We must also remember, as we again pledge Never again what led up to these tragic events. The roots lay in the colonial history of divide and rule; the continuation of treating certain groups in society as the Other; the earlier attempts at ethnic cleansing; the discrimination and hate speech shortly before; the systematic planning to exterminate the Tsutsis and anyone opposing this; the complicity (either by omission or commission) of the international community, including our own organisation and the failure by all of us to intervene as the massacres unfolded before our eyes.
It indeed became a case of the triumph of evil, as good men and women did nothing, until the liberation of Rwanda by the RPF, which put a stop to the slaughter – a long 100 days later.
Excellencies, Ladies and Gentlemen
We remember, as President Kagame said so eloquently a few days ago at in Kigali:
“Rwanda was supposed to be a failed state. We could have become a permanent U.N. protectorate, with little hope of ever recovering our nationhood.
We could have allowed the country to be physically divided, with groups deemed incompatible assigned to different corners.
We could have been engulfed in a never-ending civil war with endless streams of refugees and our children sick and uneducated.

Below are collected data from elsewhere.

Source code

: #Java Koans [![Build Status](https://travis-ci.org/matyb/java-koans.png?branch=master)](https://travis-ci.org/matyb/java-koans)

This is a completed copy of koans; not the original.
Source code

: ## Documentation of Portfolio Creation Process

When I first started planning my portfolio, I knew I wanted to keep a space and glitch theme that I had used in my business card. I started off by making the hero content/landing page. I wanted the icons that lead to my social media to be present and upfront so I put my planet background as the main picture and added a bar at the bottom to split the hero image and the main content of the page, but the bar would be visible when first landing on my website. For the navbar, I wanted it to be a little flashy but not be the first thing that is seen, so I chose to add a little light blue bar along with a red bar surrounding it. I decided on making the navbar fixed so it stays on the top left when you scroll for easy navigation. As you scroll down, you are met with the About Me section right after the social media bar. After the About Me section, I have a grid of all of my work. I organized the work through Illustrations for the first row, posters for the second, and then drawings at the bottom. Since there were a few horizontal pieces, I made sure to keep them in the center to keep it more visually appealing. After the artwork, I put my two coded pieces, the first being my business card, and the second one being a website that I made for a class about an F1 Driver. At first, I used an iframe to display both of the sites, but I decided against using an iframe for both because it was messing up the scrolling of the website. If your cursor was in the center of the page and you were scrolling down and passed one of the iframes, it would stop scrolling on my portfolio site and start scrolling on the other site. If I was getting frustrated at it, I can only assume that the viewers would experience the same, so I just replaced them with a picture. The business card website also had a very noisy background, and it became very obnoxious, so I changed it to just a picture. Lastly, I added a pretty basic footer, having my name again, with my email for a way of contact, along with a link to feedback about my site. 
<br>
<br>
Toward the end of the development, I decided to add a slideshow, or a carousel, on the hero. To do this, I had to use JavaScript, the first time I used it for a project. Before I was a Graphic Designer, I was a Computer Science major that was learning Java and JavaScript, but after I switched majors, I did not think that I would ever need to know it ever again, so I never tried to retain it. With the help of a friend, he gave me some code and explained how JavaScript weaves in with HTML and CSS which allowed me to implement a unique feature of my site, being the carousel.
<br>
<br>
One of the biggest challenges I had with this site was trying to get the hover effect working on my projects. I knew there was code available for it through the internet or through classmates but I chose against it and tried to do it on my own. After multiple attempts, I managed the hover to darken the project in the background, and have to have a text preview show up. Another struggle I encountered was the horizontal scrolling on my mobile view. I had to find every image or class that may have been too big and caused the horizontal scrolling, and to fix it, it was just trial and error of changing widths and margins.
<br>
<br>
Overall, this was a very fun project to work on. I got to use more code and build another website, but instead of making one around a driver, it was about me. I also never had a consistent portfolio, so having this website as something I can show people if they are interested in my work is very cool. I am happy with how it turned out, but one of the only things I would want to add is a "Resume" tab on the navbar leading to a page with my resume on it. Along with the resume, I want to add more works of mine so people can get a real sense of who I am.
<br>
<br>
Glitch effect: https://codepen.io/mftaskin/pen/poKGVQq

But we did not end up like that. What prevented these alternative scenarios was the choices of the people of Rwanda.”
Rwanda indeed made the choices to unite, to involve all its people – men and women, young and old, victim and perpetrator, Hutu, Tutsi and Twa - in the process of justice, reconciliation and healing, and to build a country that belongs to all.
This is not easy, but it had to be done. It is not a journey of two decades. The country, its leadership and people will have to continue with this journey, climb a hundred more hills, in memory of those who died, for the survivors and more importantly for future generations.
Rwanda, twenty years later, shows us the triumph of the human spirit, in the rebuilding of its health, and education systems, in reducing poverty, in its efforts to diversify its economy and in its fast economic growth of the past decade.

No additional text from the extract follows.